Głęboka wszędzie cisza — migające się niepewne światło — myśl o spalonéj Urszuli, którą w duchu widział jeszcze leżącą przed sobą na zwęglonéj podłodze — wszystko to mimowolnie sprawiło, że lekko drżał i był nieswój.
Może i chłodna noc była tego przyczyną, tudzież okoliczność, że Marcin zawsze o tym czasie w swoim pokoju w domu służących mocno spał i dzielnie chrapał.
Położył więc nabity rewolwer obok świecy na rzeźbionym stole i postanowił przechadzać się po pokoju.
Na dworze huczała burza. Gałęzie drzew szumiały i trzeszczały, a wiatr gwizdał przez wszystkie szczeliny i dziurki od klucza.
— Hucz sobie, mruczał dzielny sternik „Germanii“ nie wypędzisz mnie ztąd — chociażby na prawdę ukazała się stara Uurszula, Marcin ztąd nie odejdzie! Cóż może mieć do mnie ta stara osoba? Zapytam jéj jak najspokojniéj, czego ludziom przeszkadza? i chętnie wyświadczę jéj usługę, aby spokojnie spoczywać mogła! Oho! przerwał sobie rozmowę, zatrzymując się nagle w swoim pochodzie przez pokój: otoż znowu, coś jeszcze wyraźniéj brzękło jakby pieniądze — co to znaczy? To nie mogą być srebrne sprzęty — trzeba tego dojść!
I sternik wrócił znowu na miejsce pokoju, w któróm pierwéj i teraz znowu posłyszał brzęk — stąpił mocniéj — a teraz i brzęk rozległ się głośniéj.
— To jednak mimo wszystkiego musi się dziać tam na stole! mruknął Marcin i znowę próbował tupnąć z tym samym pomyślnym skutkiem.
Niech pioruny trzasną! Czy tu jest gdzie jaki skarb schowany?

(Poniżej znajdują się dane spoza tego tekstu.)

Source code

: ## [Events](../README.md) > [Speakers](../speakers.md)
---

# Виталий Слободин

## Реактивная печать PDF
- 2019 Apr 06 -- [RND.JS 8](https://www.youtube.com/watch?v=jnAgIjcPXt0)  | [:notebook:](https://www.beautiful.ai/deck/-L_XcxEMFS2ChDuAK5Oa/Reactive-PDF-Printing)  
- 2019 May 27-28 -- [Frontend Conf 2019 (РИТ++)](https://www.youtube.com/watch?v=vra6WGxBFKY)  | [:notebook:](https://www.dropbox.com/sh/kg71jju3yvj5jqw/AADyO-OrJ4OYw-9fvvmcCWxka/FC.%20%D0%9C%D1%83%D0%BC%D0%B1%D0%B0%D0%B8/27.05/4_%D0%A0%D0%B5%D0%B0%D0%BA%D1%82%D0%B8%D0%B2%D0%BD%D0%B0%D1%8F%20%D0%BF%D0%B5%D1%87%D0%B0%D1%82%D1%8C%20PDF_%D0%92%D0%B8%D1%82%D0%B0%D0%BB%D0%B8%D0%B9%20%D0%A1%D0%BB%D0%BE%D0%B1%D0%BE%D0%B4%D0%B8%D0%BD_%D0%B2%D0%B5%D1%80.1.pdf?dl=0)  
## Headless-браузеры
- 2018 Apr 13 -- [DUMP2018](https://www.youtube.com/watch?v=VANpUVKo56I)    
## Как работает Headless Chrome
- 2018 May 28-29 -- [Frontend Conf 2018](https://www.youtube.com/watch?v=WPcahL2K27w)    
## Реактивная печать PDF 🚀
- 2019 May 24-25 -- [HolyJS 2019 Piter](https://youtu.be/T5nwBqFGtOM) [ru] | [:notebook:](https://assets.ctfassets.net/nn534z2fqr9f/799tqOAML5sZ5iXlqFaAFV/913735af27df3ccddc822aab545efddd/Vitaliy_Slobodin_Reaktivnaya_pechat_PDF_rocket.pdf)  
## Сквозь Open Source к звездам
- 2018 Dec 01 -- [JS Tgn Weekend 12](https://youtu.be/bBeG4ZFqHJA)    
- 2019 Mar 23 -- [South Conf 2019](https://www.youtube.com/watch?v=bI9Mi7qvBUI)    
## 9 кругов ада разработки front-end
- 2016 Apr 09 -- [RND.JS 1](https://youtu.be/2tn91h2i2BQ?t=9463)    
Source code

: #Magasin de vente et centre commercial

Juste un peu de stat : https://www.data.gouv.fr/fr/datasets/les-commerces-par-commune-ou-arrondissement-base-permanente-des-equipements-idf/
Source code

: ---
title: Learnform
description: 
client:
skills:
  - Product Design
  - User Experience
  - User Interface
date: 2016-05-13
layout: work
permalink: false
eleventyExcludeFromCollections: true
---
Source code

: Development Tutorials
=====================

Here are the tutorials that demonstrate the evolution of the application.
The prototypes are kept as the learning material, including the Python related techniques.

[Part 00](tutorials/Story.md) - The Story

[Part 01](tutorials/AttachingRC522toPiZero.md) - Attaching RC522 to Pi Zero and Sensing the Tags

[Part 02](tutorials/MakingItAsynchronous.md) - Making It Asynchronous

To trochę dziwne — na stole albo w stole nikt podobnych rzeczy nie chowa — stara Urszula nie miała też żadnych skarbów!
Takie robiąc uwagi Marcin zbliżył się do starego, rzeźbionego stołu, na którym stała świeca i leżał rewolwer.
Strona:PL G Füllborn Tajemnice stolicy świata.djvu/1087
Ta strona została przepisana.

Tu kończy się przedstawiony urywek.